1. This special appeal raises an important question as to the right of the representative of an assignee by devise of a debt to sue to recover the debt without having first taken out probate of the will of the deceased testator or having obtained a certificate under Act XXVII of 1860 to realize the debts belonging to his estate.
2. The plaintiff, in virtue of a certificate under Act XL of 1858, represents his minor son, to whom he says one Bachoo Mohaldar has bequeathed certain properties by will, amongst others a certain mortgage-bond alleged to have been executed by the defendant, and he sues to recover the money due upon this bond.
3. The defendant resisted the suit on various grounds, amongst others, that no probate had been taken of the will of Bachoo Mohaldar, and that without such probate or a certificate under Act XXVII of 1860, the plaintiff could not, under the terms of Section 2 of the Act, compel him to pay the debt.
4. The first Court dismissed the plaintiff's suit.
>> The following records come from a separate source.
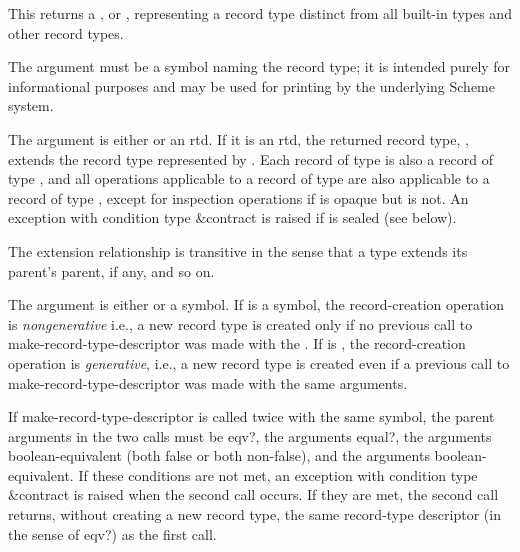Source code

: \begin{entry}{%
}
   
This returns a , or ,
representing a record type distinct from all built-in types and
other record types.

The  argument must be a symbol naming the record type; it is
intended purely for informational purposes and may be used for printing by
the underlying Scheme system.

The  argument is either \schfalse{} or an rtd. If it is an
rtd, the returned record type, , extends the record type
 represented by . Each record of type  is also a
record of type , and all operations applicable to a record of
type  are also applicable to a record of type , except for
inspection operations if  is opaque but  is not. An exception with
condition type {\cf\&contract} is raised if  is sealed (see below).
   
The extension relationship is transitive in the sense that a type extends
its parent's parent, if any, and so on.
   
The  argument is either \schfalse{} or a symbol.
If  is a symbol, the record-creation operation is
\emph{nongenerative} i.e., a new record type is created only
if no previous call to {\cf make-record-type-descriptor}
was made with the .
If  is \schfalse{}, the record-creation operation is
\emph{generative}, i.e., a new record type is created even if
a previous call to {\cf make-record-type-descriptor} was
made with the same arguments.

If {\cf make-record-type-descriptor} is
called twice with the same  symbol, the parent
arguments in the two calls must be {\cf eqv?}, the 
arguments {\cf equal?}, the  arguments boolean-equivalent
(both false or both non-false), and the  arguments
boolean-equivalent.
If these conditions are not met, an exception with condition type
{\cf\&contract} is raised when the second call occurs.
If they are met, the second call returns, without creating a new
record type, the same record-type descriptor
(in the sense of {\cf eqv?}) as the first call.


\end{entry}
But the Subordinate Judge on appeal gave the plaintiff a decree. He held that, as the will was the will of a Mahomedan, probate need not under the law be taken of it. Then as to the objection under Section 2, Act XXVII of 1860, he says, that the plaintiff, by holding a certificate under Act XL of 1858, is entitled to sue to recover property on behalf of his son, and that, therefore, he is entitled to obtain a decree in this suit; but that he cannot recover the money due under the decree without first obtaining a certificate under Act XXVII of 1860.
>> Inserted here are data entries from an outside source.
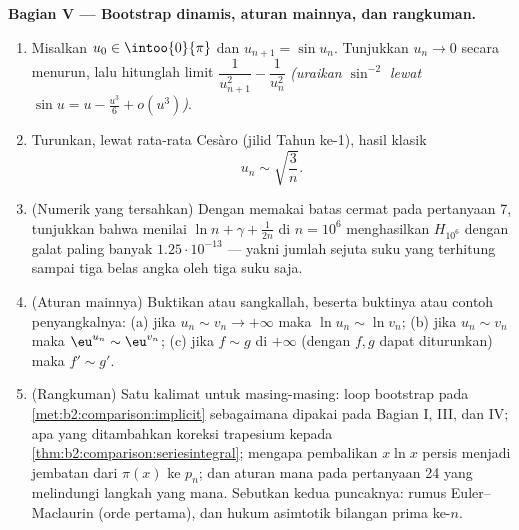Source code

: \begin{problem}
\medskip
\noindent\textbf{Bagian V --- Bootstrap dinamis, aturan
mainnya, dan rangkuman.}
\begin{enumerate}[resume]
  \item Misalkan $u_0 \in \intoo{0}{\pi}$ dan $u_{n+1} = \sin u_n$.
        Tunjukkan $u_n \to 0$ secara menurun, lalu hitunglah limit
        $\dfrac{1}{u_{n+1}^2} - \dfrac{1}{u_n^2}$ \emph{(uraikan
        $\sin^{-2}$ lewat $\sin u = u - \frac{u^3}6 + o(u^3)$)}.
  \item Turunkan, lewat rata-rata Cesàro (jilid Tahun ke-1), hasil klasik
        \[
        u_n \sim \sqrt{\frac{3}{n}} .
        \]
  \item (Numerik yang tersahkan) Dengan memakai batas cermat pada
        pertanyaan 7, tunjukkan bahwa menilai $\ln n + \gamma +
        \frac1{2n}$ di $n = 10^6$ menghasilkan $H_{10^6}$ dengan galat
        paling banyak $1.25\cdot10^{-13}$ --- yakni jumlah sejuta suku
        yang terhitung sampai tiga belas angka oleh tiga suku saja.
  \item (Aturan mainnya) Buktikan atau sangkallah, beserta buktinya atau
        contoh penyangkalnya: (a) jika $u_n \sim v_n \to +\infty$ maka
        $\ln u_n \sim \ln v_n$; (b) jika $u_n \sim v_n$ maka
        $\eu^{u_n} \sim \eu^{v_n}$; (c) jika $f \sim g$ di
        $+\infty$ (dengan $f, g$ dapat diturunkan) maka $f' \sim g'$.
  \item (Rangkuman) Satu kalimat untuk masing-masing: loop bootstrap pada
        \cref{met:b2:comparison:implicit} sebagaimana dipakai pada Bagian
        I, III, dan IV; apa yang ditambahkan koreksi trapesium kepada
        \cref{thm:b2:comparison:seriesintegral}; mengapa pembalikan
        $x\ln x$ persis menjadi jembatan dari $\pi(x)$ ke
        $p_n$; dan aturan mana pada pertanyaan 24 yang melindungi langkah
        yang mana. Sebutkan kedua puncaknya: rumus Euler--Maclaurin
        (orde pertama), dan hukum asimtotik bilangan prima ke-$n$.

\end{enumerate}
\end{problem}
5. We think that the Subordinate Judge is wrong in giving the plaintiff a decree such as this. He cannot give a decree which in its terms authorizes the recovery of a sum of money due on a debt and at the same time saddle it with the condition that it cannot be enforced until a certificate under Act XXVII of 1860 has been obtained. He overlooks the fact that no certificate could be granted until the plaintiff had proved his title to it, and this would involve the opening up of questions similar to those raised in the present suit as to the validity of the will and the status of the plaintiff's son under it.
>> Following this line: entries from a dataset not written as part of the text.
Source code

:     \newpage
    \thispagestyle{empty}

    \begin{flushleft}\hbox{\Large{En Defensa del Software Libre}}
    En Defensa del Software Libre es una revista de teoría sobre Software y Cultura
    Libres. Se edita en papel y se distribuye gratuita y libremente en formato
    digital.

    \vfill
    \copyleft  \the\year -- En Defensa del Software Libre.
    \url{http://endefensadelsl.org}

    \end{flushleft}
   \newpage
6. The terms of a. 2, Act XXVII of 1860, are clear. It provides: 'No debtor of any deceased person shall be compelled in any Court to pay his debt to any person claiming to be entitled to the effects of any deceased person or any part thereof, except on the production of a certificate to be obtained in manner hereinafter mentioned or of a probate or letters of administration, unless the Court shall be of opinion that payment of the debt is withheld from fraudulent or vexatious motives and not from any reasonable doubt as to the party entitled.' Here there is no ground for saying that payment of the debt is withheld from fraudulent or vexatious motives. On the contrary, as shown by the Munsif in his judgment, reasonable doubt exists as to the validity of the bequest under the will. The debtor is placed by this suit in a false position, inasmuch as he cannot be expected to know anything of the circumstances attending the execution of the will of Bachoo Mohaldar. It is only after notice has been served, upon application of the plaintiff under Act XXVII of 1860, that the heirs of Bachoo Mohaldar or others interested in his estate can properly contest the title of the plaintiff to collect this debt as a debt due to the estate of the deceased which he devised to the plaintiff's son.
7. We set aside the judgment of the Subordinate Judge and for the reasons stated dismiss the suit. We express no opinion on the merits of the case.
8. The suit is dismissed with costs in all the Courts.